From Wikipedia: The Tragic mulatto is a stereotypical fictional character that appeared in American literature during the 19th and 20th centuries. The “tragic mulatto” is an archetypical mixed race person (a “mulatto”), who is assumed to be sad or even suicidal because he/she fails to completely fit in the “white world” or the “black world”. As such, the “tragic mulatto” is depicted as the victim of the society he/she lives in, a society divided by race. Because of society’s reluctance to acknowledge ambiguity in racial classifications, this character is particularly vulnerable…
Generally, the tragic mulatta archetype falls into one of three categories:
- A woman who can “pass” for white attempts to do so, is accepted as white by society and falls in love with a white man. Eventually, her status as a bi-racial person is revealed and the story ends in tragedy.
- A woman appears to be white. It is believed that she is of Greek or Spanish descent. She has suffered little hardship in her life, but upon the revelation that she is mixed race, she loses her social standing.
- A woman who has all the social graces that come along with being a middle-class or upper-class white woman is nonetheless subjected to slavery.
A common objection to this character is that she allows readers to pity the plight of oppressed or enslaved races, but only through a veil of whiteness — that is, instead of sympathizing with a true racial “other,” one is sympathizing with a character who is made as much like one’s own race as possible. The “tragic mulatta” often appeared in novels intended for women, also, and some of the character’s appeal lay in the lurid fantasy of a person just like them suddenly cast into a lower social class after the discovery of a small amount of “black blood” that renders her unfit for proper marriage…
Wikipedia
Please visit the Tragic Mulatto Myth site at the Jim Crow Museum of Racist Memorabilia at Ferris State University.

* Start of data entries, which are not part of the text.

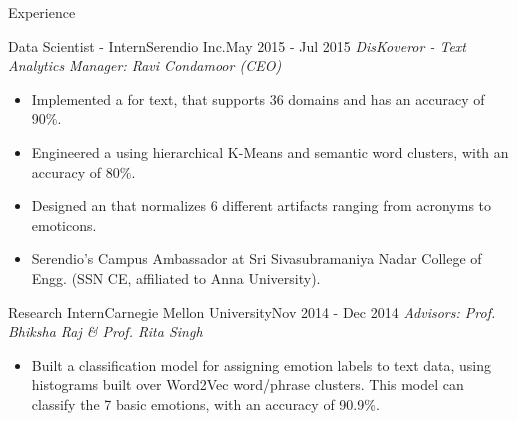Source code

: \documentclass[]{mcdowellcv}
\begin{document}
\begin{cvsection}{Experience}
		\begin{cvsubsection}{Data Scientist - Intern}{Serendio Inc.}{May 2015 - Jul 2015}
		    \textit{DisKoveror - Text Analytics} \hfill \textit{Manager: Ravi Condamoor (CEO)}
			\begin{itemize}
            	\item Implemented a \href{https://github.com/tpsatish95/Universal-MultiDomain-Sentiment-Classifier}{\color{blue!70}{universal multi-domain sentiment scorer}} for text, that supports 36 domains and has an accuracy of 90\%.
                \item Engineered a \href{https://github.com/tpsatish95/Topic-Modeling-Social-Network-Text-Data}{\color{blue!70}{topic modeling algorithm}} using hierarchical K-Means and semantic word clusters, with an accuracy of 80\%.
                \item Designed an \href{https://github.com/tpsatish95/SocialTextFilter}{\color{blue!70}{internet-slang text parser}} that normalizes 6 different artifacts ranging from acronyms to emoticons.
                \item Serendio's Campus Ambassador at Sri Sivasubramaniya Nadar College of Engg. (SSN CE, affiliated to Anna University).
			\end{itemize}
		\end{cvsubsection}
		
		\begin{cvsubsection}{Research Intern}{Carnegie Mellon University}{Nov 2014 - Dec 2014}
		    \textit{\href{https://github.com/tpsatish95/emotion-detection-from-text}{\color{blue!70}{Text-based Emotion Recognition System}}} \hfill \textit{Advisors: Prof. Bhiksha Raj \& Prof. Rita Singh}
			\begin{itemize}
				\item Built a classification model for assigning emotion labels to text data, using histograms built over Word2Vec word/phrase clusters. This model can classify the 7 basic emotions, with an accuracy of 90.9\%.
			\end{itemize}
		\end{cvsubsection}
	\end{cvsection}
	
\end{document}
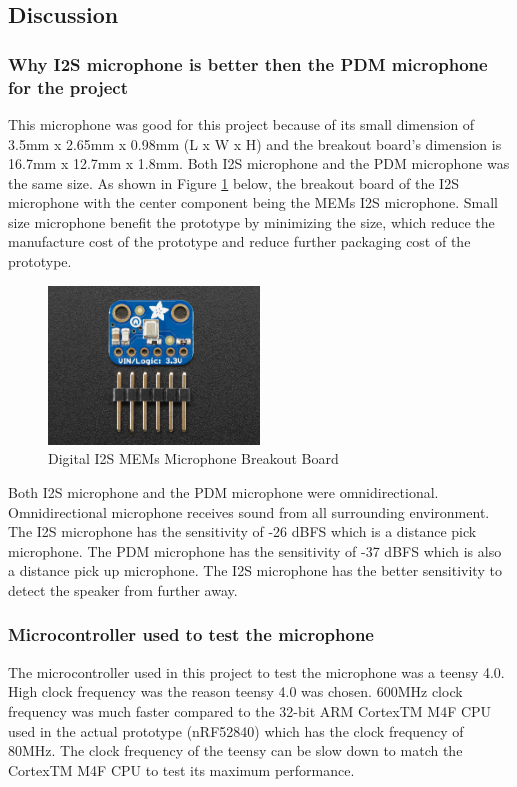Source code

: \subsection{Discussion}
\subsubsection{Why I2S microphone is better then the PDM microphone for the project}
This microphone was good for this project because of its small dimension of 3.5mm x 2.65mm x 0.98mm (L x W x H) and the breakout board's dimension is 16.7mm x 12.7mm x 1.8mm. Both I2S microphone and the PDM microphone was the same size. As shown in Figure \ref{fig:I2S} below, the breakout board of the I2S microphone with the center component being the MEMs I2S microphone. Small size microphone benefit the prototype by minimizing the size, which reduce the manufacture cost of the prototype and reduce further packaging cost of the prototype. 
\begin{figure}[H]
	\centering
	\noindent\includegraphics[width=0.5\textwidth]{images/I2S.jpg}
	\caption{Digital I2S MEMs Microphone Breakout Board }
	\label{fig:I2S}
\end{figure}
Both I2S microphone and the PDM microphone were omnidirectional. Omnidirectional microphone receives sound from all surrounding environment. The I2S microphone has the sensitivity of -26 dBFS which is a distance pick microphone. The PDM microphone has the sensitivity of -37 dBFS which is also a distance pick up microphone. The I2S microphone has the better sensitivity to detect the speaker from further away.

\subsubsection{Microcontroller used to test the microphone}
The microcontroller used in this project to test the microphone was a teensy 4.0. High clock frequency was the reason teensy 4.0 was chosen. 600MHz clock frequency was much faster compared to the 32-bit ARM CortexTM M4F CPU used in the actual prototype (nRF52840) which has the clock frequency of 80MHz. The clock frequency of the teensy can be slow down to match the CortexTM M4F CPU to test its maximum performance. 

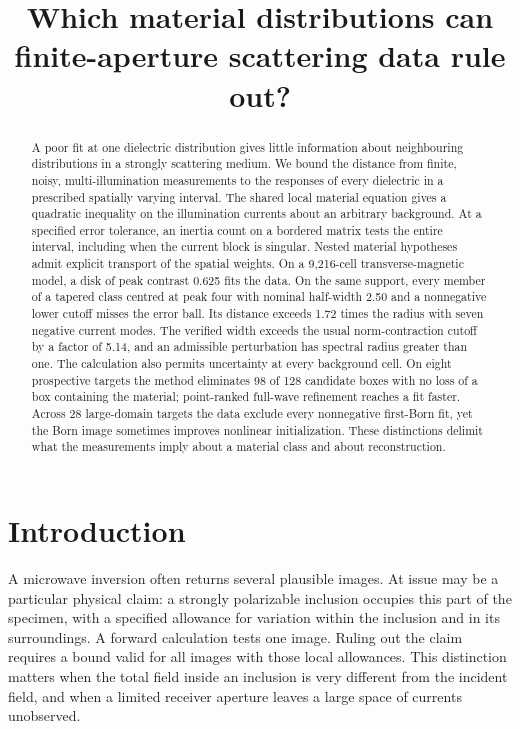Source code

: \documentclass[anonymous,12pt]{iopjournal}
\numberwithin{equation}{section}
\begin{document}
\par\vspace{1.8ex}
\title{Which material distributions can finite-aperture scattering data rule out?}
\author{}
\begin{abstract}
A poor fit at one dielectric distribution gives little information about neighbouring distributions in a strongly scattering medium. We bound the distance from finite, noisy, multi-illumination measurements to the responses of every dielectric in a prescribed spatially varying interval. The shared local material equation gives a quadratic inequality on the illumination currents about an arbitrary background. At a specified error tolerance, an inertia count on a bordered matrix tests the entire interval, including when the current block is singular. Nested material hypotheses admit explicit transport of the spatial weights. On a 9,216-cell transverse-magnetic model, a disk of peak contrast 0.625 fits the data. On the same support, every member of a tapered class centred at peak four with nominal half-width 2.50 and a nonnegative lower cutoff misses the error ball. Its distance exceeds 1.72 times the radius with seven negative current modes. The verified width exceeds the usual norm-contraction cutoff by a factor of 5.14, and an admissible perturbation has spectral radius greater than one. The calculation also permits uncertainty at every background cell. On eight prospective targets the method eliminates 98 of 128 candidate boxes with no loss of a box containing the material; point-ranked full-wave refinement reaches a fit faster. Across 28 large-domain targets the data exclude every nonnegative first-Born fit, yet the Born image sometimes improves nonlinear initialization. These distinctions delimit what the measurements imply about a material class and about reconstruction.
\end{abstract}
\section{Introduction}

A microwave inversion often returns several plausible images. At issue may be a particular physical claim: a strongly polarizable inclusion occupies this part of the specimen, with a specified allowance for variation within the inclusion and in its surroundings. A forward calculation tests one image. Ruling out the claim requires a bound valid for all images with those local allowances. This distinction matters when the total field inside an inclusion is very different from the incident field, and when a limited receiver aperture leaves a large space of currents unobserved.
\end{document}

Comentary by Steven F. Riley
The social stigma of ‘race mixing’ and the social upheaval which it was believed to have caused, was firmly imprinted into the American mindset with the publication of the 1842 anti-slavery short story, The Quadroons by Lydia Maria Child (1802-1880). Child, a Unitarian abolitionist and women’s rights activist, introduced the world to the archetype that would be known as the ‘Tragic Mulatto’ that would last well into the middle of the 20th century. There are various trajectories for the ‘Tragic Mulatto’, but generally he (or usually she) is a person of mixed race, who passes for white and in doing so, becomes extremely successful in some endeavor (usually love). Inevitably, the ‘Tragic Mulatto’ is exposed and rejected by both racial groups, and the story ends — as one might guess — tragically. Though it was not Child’s intent, the ‘Tragic Mulatto’ archetype was yet another tool (this time literary) used to preserve white hegemony. It did this by: Firstly reinforcing the notion of “white purity” that anyone not 100% ‘white’ was not white at all; secondly, further denigrating non-whites by implying that they all somehow secretly wished to be white and escape their lot in life; thirdly, effectively isolating mixed race individuals from both the whites they allegedly “wished to be” and the non-whites they wish to allegedly “wish to flee”; and fourthly, It leveled scorn upon those interracial unions that would bring such “hybrids” into the world.